Task requirements -> Using the listing below, show all lines that hold the word "painting".
######
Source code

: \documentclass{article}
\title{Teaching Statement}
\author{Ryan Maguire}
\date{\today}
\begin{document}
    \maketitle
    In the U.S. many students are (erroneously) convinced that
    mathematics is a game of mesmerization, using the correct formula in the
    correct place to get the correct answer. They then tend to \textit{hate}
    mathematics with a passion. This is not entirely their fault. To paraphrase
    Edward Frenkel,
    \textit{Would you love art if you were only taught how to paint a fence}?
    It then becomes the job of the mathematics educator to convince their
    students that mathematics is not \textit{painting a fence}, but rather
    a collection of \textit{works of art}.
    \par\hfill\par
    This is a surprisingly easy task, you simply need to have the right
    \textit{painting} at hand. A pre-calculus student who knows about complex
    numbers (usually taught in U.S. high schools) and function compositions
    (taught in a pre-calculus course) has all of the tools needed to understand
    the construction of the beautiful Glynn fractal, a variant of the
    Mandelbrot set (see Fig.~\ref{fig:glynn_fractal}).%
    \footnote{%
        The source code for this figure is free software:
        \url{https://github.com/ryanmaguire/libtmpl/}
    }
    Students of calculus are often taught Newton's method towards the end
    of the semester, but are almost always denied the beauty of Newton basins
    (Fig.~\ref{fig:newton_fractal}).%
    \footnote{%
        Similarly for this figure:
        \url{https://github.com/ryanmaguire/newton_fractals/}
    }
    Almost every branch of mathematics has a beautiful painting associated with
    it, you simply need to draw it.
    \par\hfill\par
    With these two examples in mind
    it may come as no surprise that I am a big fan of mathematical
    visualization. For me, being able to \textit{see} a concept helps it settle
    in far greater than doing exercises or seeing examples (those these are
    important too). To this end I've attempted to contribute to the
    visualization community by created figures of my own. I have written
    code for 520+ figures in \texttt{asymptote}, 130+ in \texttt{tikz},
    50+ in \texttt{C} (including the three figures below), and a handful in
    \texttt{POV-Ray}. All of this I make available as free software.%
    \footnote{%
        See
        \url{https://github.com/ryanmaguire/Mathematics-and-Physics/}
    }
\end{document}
######
Written answer ->
    students that mathematics is not \textit{painting a fence}, but rather
    \textit{painting} at hand. A pre-calculus student who knows about complex
    Almost every branch of mathematics has a beautiful painting associated with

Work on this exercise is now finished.